Using Nazi's and a religious icon was about as original as building another Death Star. But, if you're creatively bankrupt enough to simply retread elements that worked in the first film, you might want to at least know why they worked.
The Last Crusade is one of those sequels that makes one feel that the people involved never watched the preceding film(s). The best example of this is the characters of Marcus Brody and Sallah. The Last Crusade versions of these two have the same names as two characters in Raiders of the Lost Ark and are even played by the same actors but they are not the same characters!

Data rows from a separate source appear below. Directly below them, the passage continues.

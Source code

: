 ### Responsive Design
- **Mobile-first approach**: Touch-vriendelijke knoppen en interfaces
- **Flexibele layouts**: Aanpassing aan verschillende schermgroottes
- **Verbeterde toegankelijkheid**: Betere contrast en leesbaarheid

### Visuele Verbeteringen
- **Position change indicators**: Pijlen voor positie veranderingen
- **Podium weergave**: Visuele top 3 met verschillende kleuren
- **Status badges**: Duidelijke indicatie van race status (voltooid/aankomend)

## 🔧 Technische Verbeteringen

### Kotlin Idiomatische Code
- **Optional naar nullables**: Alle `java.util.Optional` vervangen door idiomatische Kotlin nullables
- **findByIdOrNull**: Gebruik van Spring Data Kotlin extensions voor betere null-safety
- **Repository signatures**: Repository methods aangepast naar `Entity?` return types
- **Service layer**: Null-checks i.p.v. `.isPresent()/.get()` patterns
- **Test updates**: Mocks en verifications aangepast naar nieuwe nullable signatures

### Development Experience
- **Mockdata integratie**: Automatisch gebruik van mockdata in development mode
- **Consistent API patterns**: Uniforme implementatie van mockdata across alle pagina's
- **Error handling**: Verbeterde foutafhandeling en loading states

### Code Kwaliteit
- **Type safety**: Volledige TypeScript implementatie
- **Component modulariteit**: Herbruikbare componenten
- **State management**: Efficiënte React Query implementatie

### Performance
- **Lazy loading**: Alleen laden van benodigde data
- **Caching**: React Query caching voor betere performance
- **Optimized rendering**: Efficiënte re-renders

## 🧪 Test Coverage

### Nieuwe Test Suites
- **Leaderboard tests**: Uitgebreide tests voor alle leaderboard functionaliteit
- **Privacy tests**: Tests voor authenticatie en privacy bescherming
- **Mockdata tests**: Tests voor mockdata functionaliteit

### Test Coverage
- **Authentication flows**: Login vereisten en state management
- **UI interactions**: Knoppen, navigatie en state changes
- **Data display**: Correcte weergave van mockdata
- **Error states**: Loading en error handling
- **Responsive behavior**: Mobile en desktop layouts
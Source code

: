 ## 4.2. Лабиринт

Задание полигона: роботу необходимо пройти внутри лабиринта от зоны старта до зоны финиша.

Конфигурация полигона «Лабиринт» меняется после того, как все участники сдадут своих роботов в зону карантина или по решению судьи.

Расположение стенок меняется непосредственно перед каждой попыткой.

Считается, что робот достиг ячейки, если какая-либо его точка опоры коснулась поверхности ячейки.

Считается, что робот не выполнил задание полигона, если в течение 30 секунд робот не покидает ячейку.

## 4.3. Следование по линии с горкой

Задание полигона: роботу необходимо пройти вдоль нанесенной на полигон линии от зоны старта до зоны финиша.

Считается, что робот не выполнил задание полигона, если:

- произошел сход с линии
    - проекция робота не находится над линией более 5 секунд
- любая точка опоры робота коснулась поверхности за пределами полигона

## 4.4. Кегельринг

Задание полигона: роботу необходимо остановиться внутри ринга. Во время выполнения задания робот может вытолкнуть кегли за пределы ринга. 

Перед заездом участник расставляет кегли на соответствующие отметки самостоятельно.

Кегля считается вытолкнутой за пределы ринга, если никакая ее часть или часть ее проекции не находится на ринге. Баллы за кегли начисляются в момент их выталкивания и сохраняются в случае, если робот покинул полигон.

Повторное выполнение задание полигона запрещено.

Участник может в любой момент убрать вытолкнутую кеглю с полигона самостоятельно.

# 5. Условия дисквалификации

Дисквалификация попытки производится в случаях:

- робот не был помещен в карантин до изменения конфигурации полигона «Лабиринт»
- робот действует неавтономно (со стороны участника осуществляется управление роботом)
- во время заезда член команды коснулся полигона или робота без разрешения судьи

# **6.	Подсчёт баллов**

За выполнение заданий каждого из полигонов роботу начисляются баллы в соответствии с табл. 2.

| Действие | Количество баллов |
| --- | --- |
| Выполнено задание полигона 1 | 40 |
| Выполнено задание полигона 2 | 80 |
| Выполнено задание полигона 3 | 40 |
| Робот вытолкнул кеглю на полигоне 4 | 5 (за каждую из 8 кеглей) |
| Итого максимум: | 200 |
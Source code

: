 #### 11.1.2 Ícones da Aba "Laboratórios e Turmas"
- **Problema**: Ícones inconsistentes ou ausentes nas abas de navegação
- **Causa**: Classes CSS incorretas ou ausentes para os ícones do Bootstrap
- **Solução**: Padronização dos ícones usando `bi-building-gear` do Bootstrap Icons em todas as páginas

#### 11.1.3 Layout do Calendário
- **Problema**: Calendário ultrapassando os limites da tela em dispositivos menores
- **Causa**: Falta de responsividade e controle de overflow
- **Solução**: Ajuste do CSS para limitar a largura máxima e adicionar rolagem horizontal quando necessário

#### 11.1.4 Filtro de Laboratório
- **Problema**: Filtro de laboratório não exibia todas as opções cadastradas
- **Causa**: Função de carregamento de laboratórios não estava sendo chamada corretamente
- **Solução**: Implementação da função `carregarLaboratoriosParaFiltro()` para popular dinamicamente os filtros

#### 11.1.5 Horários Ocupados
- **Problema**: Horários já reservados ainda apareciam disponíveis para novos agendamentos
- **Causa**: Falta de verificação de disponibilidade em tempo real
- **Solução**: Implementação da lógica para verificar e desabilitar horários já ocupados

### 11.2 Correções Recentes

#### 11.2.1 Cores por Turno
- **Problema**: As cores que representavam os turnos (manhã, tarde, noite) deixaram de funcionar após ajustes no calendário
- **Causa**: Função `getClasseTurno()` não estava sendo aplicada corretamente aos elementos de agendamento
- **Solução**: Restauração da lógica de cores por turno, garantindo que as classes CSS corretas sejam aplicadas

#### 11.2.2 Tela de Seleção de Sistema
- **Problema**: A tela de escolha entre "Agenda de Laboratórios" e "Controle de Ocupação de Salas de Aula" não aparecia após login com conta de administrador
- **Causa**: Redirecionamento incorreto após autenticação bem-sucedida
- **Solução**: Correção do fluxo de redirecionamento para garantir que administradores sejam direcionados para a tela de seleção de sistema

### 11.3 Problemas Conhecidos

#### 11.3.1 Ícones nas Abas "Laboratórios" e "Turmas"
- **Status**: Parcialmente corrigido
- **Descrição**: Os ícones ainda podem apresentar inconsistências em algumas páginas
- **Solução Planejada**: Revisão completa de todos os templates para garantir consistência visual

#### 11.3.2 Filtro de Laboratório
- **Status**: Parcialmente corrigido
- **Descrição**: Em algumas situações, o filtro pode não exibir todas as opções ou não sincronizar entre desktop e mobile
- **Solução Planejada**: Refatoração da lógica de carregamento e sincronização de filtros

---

Marcus, once the cool professor and fitting "partner-in-crime" for Indiana returned as a dolt who often got "lost in his own museum." Huh? And Sallah, the calm catcher of poisoned dates and best digger in Cairo became a camel-trading buffoon. Why were they transformed into bumbling boobies? Did they have to be sacrificed in the name of comedy relief? Couldn't two new characters be created or would that actually mean that screenwriter Jeffry Boam (who also gave the world Lethal Weapon 3, another gem of a sequel) might have to do a little work and figure out what characterization means instead of taking the easy way out and using two familiar faces in unbefitting roles?
Even the character of Indiana Jones was boiled down to a collection of quirks and accessories. Even though River Phoenix did a bang-up job portraying Indiana Jones, capturing all of Harrison Ford's subtle mannerisms, the brief duration of his adventure reduced the Jones character to a whip, a scar, a hat, and a fear of snakes.
So we are to believe that Indiana Jones' entire persona was created in that one half-hour event? With a better hair-cut I would have enjoyed seeing a full-length film with Phoenix as Jones. And, if they could keep the history lesson crap to a minimum (which killed any fun that the "Young Indiana Jones" TV show might have had) it could have been a unique and exciting film. Well, I guess you'd need a better screen-writer too...
A lot of The Last Crusade's downfall rests on Boam's shoulders, but, ultimately Steven Spielberg should have realized what was going on and put a stop to it. Maybe Indiana Jones and the Last Crusade was simply ahead of it's time and that in some peculiar future I'll realize that it's best to dumb down material and only give the public more of what they seem to enjoy.